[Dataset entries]
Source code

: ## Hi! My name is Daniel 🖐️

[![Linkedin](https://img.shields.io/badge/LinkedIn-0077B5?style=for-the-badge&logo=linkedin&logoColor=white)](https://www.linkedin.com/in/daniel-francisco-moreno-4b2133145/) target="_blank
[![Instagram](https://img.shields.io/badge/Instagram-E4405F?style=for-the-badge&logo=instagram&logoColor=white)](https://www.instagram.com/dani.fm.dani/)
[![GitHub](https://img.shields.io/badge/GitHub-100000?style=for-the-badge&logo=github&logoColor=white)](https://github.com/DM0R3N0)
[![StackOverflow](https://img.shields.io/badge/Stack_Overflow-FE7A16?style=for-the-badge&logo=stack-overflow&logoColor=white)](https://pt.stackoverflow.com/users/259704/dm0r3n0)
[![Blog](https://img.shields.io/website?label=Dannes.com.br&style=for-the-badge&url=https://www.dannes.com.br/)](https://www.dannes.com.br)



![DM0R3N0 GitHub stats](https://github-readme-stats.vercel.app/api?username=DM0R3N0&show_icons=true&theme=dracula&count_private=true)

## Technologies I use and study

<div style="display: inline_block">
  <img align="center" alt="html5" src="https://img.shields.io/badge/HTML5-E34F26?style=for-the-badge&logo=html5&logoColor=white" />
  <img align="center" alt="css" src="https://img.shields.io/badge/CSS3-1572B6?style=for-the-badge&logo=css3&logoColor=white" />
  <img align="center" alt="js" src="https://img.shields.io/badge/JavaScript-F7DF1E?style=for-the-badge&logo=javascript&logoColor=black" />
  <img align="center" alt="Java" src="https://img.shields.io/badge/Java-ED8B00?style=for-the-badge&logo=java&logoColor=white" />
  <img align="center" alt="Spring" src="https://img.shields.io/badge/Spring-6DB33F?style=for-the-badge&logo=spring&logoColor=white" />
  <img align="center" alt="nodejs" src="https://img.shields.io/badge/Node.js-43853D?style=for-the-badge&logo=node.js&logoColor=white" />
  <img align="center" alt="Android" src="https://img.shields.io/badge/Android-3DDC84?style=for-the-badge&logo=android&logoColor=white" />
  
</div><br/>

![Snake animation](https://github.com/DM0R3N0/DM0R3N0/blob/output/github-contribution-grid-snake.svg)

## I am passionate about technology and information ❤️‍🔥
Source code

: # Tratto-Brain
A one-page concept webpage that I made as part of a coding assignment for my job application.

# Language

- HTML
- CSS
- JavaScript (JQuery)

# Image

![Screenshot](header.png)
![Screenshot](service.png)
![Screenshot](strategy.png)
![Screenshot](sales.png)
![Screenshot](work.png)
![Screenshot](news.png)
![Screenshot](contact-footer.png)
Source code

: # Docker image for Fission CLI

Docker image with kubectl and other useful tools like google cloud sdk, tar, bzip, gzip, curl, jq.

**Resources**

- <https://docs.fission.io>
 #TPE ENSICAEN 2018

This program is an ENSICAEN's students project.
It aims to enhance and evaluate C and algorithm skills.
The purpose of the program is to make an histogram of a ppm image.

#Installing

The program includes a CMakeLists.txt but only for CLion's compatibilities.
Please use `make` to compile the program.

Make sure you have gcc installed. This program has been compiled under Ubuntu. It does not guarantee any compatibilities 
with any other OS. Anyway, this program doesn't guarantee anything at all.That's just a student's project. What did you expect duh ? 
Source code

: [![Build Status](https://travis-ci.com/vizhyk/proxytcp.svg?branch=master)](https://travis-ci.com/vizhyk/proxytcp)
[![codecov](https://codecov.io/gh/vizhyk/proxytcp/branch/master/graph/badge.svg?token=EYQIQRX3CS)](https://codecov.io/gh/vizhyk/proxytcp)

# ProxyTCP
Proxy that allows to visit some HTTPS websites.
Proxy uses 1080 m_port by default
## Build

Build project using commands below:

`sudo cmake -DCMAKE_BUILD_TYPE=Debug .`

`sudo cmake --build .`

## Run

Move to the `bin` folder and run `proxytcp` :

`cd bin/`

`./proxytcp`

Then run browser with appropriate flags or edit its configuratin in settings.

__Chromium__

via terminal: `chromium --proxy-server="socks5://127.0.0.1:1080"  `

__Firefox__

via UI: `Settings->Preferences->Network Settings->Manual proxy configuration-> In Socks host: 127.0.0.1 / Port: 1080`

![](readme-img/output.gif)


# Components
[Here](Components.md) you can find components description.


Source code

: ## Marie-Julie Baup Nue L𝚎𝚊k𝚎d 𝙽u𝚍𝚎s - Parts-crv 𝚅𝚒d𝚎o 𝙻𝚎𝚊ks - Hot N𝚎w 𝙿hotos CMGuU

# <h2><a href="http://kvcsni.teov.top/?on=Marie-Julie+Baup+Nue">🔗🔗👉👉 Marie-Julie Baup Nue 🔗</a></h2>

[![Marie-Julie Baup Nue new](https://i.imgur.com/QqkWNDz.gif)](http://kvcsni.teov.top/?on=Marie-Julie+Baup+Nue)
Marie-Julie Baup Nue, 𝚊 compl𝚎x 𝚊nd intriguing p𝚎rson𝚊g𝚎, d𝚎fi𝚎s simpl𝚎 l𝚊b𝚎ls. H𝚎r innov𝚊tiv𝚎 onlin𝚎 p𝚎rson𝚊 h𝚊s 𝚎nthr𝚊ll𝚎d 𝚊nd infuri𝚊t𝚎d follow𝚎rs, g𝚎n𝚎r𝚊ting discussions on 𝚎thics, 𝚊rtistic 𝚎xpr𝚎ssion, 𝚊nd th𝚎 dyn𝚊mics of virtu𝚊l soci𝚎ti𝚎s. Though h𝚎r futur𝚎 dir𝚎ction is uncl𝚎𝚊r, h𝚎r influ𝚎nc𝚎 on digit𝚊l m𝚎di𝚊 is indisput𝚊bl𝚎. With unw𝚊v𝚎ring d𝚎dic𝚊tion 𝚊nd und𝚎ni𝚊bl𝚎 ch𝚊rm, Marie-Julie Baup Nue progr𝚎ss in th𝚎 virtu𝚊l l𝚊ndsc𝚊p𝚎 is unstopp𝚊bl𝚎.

**TASK BRIEF:** Without omitting any record, transcribe the data exactly.

**FINAL ANSWER:**
Source code

: ## Hi! My name is Daniel 🖐️

[![Linkedin](https://img.shields.io/badge/LinkedIn-0077B5?style=for-the-badge&logo=linkedin&logoColor=white)](https://www.linkedin.com/in/daniel-francisco-moreno-4b2133145/) target="_blank
[![Instagram](https://img.shields.io/badge/Instagram-E4405F?style=for-the-badge&logo=instagram&logoColor=white)](https://www.instagram.com/dani.fm.dani/)
[![GitHub](https://img.shields.io/badge/GitHub-100000?style=for-the-badge&logo=github&logoColor=white)](https://github.com/DM0R3N0)
[![StackOverflow](https://img.shields.io/badge/Stack_Overflow-FE7A16?style=for-the-badge&logo=stack-overflow&logoColor=white)](https://pt.stackoverflow.com/users/259704/dm0r3n0)
[![Blog](https://img.shields.io/website?label=Dannes.com.br&style=for-the-badge&url=https://www.dannes.com.br/)](https://www.dannes.com.br)



![DM0R3N0 GitHub stats](https://github-readme-stats.vercel.app/api?username=DM0R3N0&show_icons=true&theme=dracula&count_private=true)

## Technologies I use and study

<div style="display: inline_block">
  <img align="center" alt="html5" src="https://img.shields.io/badge/HTML5-E34F26?style=for-the-badge&logo=html5&logoColor=white" />
  <img align="center" alt="css" src="https://img.shields.io/badge/CSS3-1572B6?style=for-the-badge&logo=css3&logoColor=white" />
  <img align="center" alt="js" src="https://img.shields.io/badge/JavaScript-F7DF1E?style=for-the-badge&logo=javascript&logoColor=black" />
  <img align="center" alt="Java" src="https://img.shields.io/badge/Java-ED8B00?style=for-the-badge&logo=java&logoColor=white" />
  <img align="center" alt="Spring" src="https://img.shields.io/badge/Spring-6DB33F?style=for-the-badge&logo=spring&logoColor=white" />
  <img align="center" alt="nodejs" src="https://img.shields.io/badge/Node.js-43853D?style=for-the-badge&logo=node.js&logoColor=white" />
  <img align="center" alt="Android" src="https://img.shields.io/badge/Android-3DDC84?style=for-the-badge&logo=android&logoColor=white" />
  
</div><br/>

![Snake animation](https://github.com/DM0R3N0/DM0R3N0/blob/output/github-contribution-grid-snake.svg)

## I am passionate about technology and information ❤️‍🔥
Source code

: # Tratto-Brain
A one-page concept webpage that I made as part of a coding assignment for my job application.

# Language

- HTML
- CSS
- JavaScript (JQuery)

# Image

![Screenshot](header.png)
![Screenshot](service.png)
![Screenshot](strategy.png)
![Screenshot](sales.png)
![Screenshot](work.png)
![Screenshot](news.png)
![Screenshot](contact-footer.png)
Source code

: # Docker image for Fission CLI

Docker image with kubectl and other useful tools like google cloud sdk, tar, bzip, gzip, curl, jq.

**Resources**

- <https://docs.fission.io>
 #TPE ENSICAEN 2018

This program is an ENSICAEN's students project.
It aims to enhance and evaluate C and algorithm skills.
The purpose of the program is to make an histogram of a ppm image.

#Installing

The program includes a CMakeLists.txt but only for CLion's compatibilities.
Please use `make` to compile the program.

Make sure you have gcc installed. This program has been compiled under Ubuntu. It does not guarantee any compatibilities 
with any other OS. Anyway, this program doesn't guarantee anything at all.That's just a student's project. What did you expect duh ? 
Source code

: [![Build Status](https://travis-ci.com/vizhyk/proxytcp.svg?branch=master)](https://travis-ci.com/vizhyk/proxytcp)
[![codecov](https://codecov.io/gh/vizhyk/proxytcp/branch/master/graph/badge.svg?token=EYQIQRX3CS)](https://codecov.io/gh/vizhyk/proxytcp)

# ProxyTCP
Proxy that allows to visit some HTTPS websites.
Proxy uses 1080 m_port by default
## Build

Build project using commands below:

`sudo cmake -DCMAKE_BUILD_TYPE=Debug .`

`sudo cmake --build .`

## Run

Move to the `bin` folder and run `proxytcp` :

`cd bin/`

`./proxytcp`

Then run browser with appropriate flags or edit its configuratin in settings.

__Chromium__

via terminal: `chromium --proxy-server="socks5://127.0.0.1:1080"  `

__Firefox__

via UI: `Settings->Preferences->Network Settings->Manual proxy configuration-> In Socks host: 127.0.0.1 / Port: 1080`

![](readme-img/output.gif)


# Components
[Here](Components.md) you can find components description.


Source code

: ## Marie-Julie Baup Nue L𝚎𝚊k𝚎d 𝙽u𝚍𝚎s - Parts-crv 𝚅𝚒d𝚎o 𝙻𝚎𝚊ks - Hot N𝚎w 𝙿hotos CMGuU

# <h2><a href="http://kvcsni.teov.top/?on=Marie-Julie+Baup+Nue">🔗🔗👉👉 Marie-Julie Baup Nue 🔗</a></h2>

[![Marie-Julie Baup Nue new](https://i.imgur.com/QqkWNDz.gif)](http://kvcsni.teov.top/?on=Marie-Julie+Baup+Nue)
Marie-Julie Baup Nue, 𝚊 compl𝚎x 𝚊nd intriguing p𝚎rson𝚊g𝚎, d𝚎fi𝚎s simpl𝚎 l𝚊b𝚎ls. H𝚎r innov𝚊tiv𝚎 onlin𝚎 p𝚎rson𝚊 h𝚊s 𝚎nthr𝚊ll𝚎d 𝚊nd infuri𝚊t𝚎d follow𝚎rs, g𝚎n𝚎r𝚊ting discussions on 𝚎thics, 𝚊rtistic 𝚎xpr𝚎ssion, 𝚊nd th𝚎 dyn𝚊mics of virtu𝚊l soci𝚎ti𝚎s. Though h𝚎r futur𝚎 dir𝚎ction is uncl𝚎𝚊r, h𝚎r influ𝚎nc𝚎 on digit𝚊l m𝚎di𝚊 is indisput𝚊bl𝚎. With unw𝚊v𝚎ring d𝚎dic𝚊tion 𝚊nd und𝚎ni𝚊bl𝚎 ch𝚊rm, Marie-Julie Baup Nue progr𝚎ss in th𝚎 virtu𝚊l l𝚊ndsc𝚊p𝚎 is unstopp𝚊bl𝚎.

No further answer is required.